The World Energy Outlook from the International Energy Agency said it expected the 8 million barrel per day increase in U.S. shale oil production growth from 2010 through 2025 will match the record for the highest pace of production growth for a single country in recorded history.
While the national refinery sector is tooled in a way that makes it dependent on heavier oils like those coming from Canada and some members of the Organization of Petroleum Exporting Countries, the report said the United States is to become a major oil exporter because of growth from shale.
"With the United States accounting for 80 percent of the increase in global oil supply to 2025 and maintaining near-term downward pressure on prices, the world's consumers are not yet ready to say goodbye to the era of oil," the world outlook read.
In its monthly, and separate, monthly market report, the IEA said non-OPEC production would likely be more than demand next year and leave the market in surplus. The balance between supply and demand next year, the report read, "does not look as tight as some would like."
The price for Brent crude oil was down 0.36 percent at 9:15 a.m. EST to $62.93 per barrel. West Texas Intermediate, the U.S. benchmark for the price of oil, was down 0.42 percent to $56.51 per barrel.
The wide spread, or difference, between Brent and WTI is supportive of U.S. crude oil prices because the discount makes U.S. oil competitive in the open market, particularly in Asia.
The batch of market data out so far in November comes weeks before OPEC ministers sit down in Vienna to review the terms of their multilateral effort, which draws support from non-member states like Russia, to drain the surplus on the five-year average of global crude oil inventories with managed production declines.
The balancing act is working so far as designed, but may be supporting markets to the point that drillers are returning to work as conditions improve.

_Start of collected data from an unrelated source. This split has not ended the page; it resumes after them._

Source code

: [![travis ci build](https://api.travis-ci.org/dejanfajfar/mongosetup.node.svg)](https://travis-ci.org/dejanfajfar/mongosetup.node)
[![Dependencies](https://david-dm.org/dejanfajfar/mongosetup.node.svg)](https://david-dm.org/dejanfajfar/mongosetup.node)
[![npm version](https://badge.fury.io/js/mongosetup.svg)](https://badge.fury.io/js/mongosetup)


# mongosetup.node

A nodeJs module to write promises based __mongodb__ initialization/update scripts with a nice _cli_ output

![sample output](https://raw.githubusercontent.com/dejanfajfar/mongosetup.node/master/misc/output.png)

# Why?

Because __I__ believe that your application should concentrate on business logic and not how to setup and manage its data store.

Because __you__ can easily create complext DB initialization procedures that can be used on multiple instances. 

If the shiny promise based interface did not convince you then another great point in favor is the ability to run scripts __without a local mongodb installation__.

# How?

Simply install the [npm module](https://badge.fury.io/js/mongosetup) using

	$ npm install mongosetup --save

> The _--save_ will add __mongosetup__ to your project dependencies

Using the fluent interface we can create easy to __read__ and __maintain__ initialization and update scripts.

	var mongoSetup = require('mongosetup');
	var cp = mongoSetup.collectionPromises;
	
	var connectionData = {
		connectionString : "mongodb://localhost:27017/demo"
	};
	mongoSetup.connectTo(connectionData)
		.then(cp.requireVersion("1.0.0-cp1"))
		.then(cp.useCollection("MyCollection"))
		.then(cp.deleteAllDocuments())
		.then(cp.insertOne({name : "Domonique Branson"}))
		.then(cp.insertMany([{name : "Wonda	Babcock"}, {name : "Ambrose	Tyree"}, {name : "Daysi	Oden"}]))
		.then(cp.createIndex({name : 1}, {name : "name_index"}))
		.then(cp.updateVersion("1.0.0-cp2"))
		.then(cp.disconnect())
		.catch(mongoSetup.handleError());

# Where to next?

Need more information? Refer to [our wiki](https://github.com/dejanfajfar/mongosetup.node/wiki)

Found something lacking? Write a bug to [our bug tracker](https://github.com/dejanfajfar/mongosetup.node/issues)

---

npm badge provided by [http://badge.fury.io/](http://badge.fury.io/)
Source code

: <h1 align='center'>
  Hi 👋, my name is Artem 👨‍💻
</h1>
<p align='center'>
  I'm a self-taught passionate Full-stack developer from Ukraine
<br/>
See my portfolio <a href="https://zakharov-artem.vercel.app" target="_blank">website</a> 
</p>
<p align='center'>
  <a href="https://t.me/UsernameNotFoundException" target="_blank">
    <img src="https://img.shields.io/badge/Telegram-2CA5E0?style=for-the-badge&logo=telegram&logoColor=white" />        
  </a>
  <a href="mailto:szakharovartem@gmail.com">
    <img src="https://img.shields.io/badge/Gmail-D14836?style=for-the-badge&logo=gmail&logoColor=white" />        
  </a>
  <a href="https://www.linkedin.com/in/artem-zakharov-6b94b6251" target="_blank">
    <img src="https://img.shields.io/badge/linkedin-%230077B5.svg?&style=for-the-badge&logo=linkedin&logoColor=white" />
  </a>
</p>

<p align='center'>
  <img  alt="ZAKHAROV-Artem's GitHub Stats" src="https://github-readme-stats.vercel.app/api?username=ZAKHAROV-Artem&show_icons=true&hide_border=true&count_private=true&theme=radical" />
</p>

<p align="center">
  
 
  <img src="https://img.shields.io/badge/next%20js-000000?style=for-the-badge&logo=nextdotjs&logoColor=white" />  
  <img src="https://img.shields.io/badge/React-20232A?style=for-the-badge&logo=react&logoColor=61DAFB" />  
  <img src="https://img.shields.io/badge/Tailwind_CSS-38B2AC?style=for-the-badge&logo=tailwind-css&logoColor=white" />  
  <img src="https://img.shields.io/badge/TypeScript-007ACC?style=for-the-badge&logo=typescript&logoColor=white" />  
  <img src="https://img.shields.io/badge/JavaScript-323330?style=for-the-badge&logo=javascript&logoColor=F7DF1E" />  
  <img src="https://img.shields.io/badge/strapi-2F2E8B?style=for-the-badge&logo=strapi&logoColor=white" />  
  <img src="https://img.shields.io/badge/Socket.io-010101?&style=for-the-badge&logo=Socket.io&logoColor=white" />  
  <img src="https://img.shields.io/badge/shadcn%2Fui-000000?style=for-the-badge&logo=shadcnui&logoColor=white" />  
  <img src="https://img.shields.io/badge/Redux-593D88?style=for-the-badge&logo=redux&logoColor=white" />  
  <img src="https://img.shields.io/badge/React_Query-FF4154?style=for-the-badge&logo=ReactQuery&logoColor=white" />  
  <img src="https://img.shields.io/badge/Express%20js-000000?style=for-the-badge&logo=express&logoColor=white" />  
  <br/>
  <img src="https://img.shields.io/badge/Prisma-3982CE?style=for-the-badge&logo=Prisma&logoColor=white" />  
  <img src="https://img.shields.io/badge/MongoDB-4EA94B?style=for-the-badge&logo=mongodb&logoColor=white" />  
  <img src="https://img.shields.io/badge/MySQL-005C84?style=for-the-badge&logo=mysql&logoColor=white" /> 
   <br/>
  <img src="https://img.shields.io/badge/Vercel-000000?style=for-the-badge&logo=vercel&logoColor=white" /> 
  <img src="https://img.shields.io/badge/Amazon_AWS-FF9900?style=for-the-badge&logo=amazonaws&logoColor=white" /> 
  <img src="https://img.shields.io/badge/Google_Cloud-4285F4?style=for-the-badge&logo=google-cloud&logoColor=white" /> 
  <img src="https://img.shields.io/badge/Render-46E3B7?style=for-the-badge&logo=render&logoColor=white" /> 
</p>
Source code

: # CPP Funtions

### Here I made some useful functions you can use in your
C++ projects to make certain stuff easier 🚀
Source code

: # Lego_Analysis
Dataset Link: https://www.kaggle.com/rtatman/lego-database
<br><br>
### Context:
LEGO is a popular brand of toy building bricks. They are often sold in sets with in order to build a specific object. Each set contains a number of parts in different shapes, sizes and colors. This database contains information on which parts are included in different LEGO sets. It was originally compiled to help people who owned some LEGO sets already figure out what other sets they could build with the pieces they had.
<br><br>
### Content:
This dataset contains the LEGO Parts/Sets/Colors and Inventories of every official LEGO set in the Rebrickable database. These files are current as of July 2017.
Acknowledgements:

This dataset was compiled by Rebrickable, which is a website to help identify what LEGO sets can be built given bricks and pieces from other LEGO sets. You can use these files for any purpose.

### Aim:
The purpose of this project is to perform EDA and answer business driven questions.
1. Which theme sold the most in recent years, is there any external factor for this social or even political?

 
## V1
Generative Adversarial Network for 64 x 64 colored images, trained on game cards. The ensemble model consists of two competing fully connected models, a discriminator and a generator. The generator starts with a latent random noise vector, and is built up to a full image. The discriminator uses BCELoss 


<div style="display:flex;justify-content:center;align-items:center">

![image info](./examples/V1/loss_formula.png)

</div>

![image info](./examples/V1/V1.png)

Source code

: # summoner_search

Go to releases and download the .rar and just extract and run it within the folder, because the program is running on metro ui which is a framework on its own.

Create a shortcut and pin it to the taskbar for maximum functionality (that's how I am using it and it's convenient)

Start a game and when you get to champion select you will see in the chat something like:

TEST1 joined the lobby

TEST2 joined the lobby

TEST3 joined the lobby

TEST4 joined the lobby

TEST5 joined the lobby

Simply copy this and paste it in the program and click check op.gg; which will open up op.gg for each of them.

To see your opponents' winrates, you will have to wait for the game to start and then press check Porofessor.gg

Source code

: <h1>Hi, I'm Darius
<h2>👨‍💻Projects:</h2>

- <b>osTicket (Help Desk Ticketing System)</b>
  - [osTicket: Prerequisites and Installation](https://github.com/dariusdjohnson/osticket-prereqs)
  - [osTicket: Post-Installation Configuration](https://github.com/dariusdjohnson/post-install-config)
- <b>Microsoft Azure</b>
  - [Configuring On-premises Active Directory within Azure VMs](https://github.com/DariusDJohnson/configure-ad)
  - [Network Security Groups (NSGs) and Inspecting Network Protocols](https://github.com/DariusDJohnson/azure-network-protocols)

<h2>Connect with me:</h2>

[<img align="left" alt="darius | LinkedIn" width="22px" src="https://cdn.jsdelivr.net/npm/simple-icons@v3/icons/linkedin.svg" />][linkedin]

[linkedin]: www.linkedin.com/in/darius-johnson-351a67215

Expectations that OPEC will extend the agreement deeper into 2018 may be already priced into the market.
Tamas Varga, a market analyst at London oil broker PVM, said in an emailed fundamentals report that markets may retreat further if OPEC ministers back a short-term extension. Compliance with the deal is above 100 percent, but some of those cuts are temporary responses to violence in countries like Iraq, where violence in the northern Kurdish region sidelined some output.
"If the geopolitical situation normalizes OPEC production could quickly climb higher again," he wrote.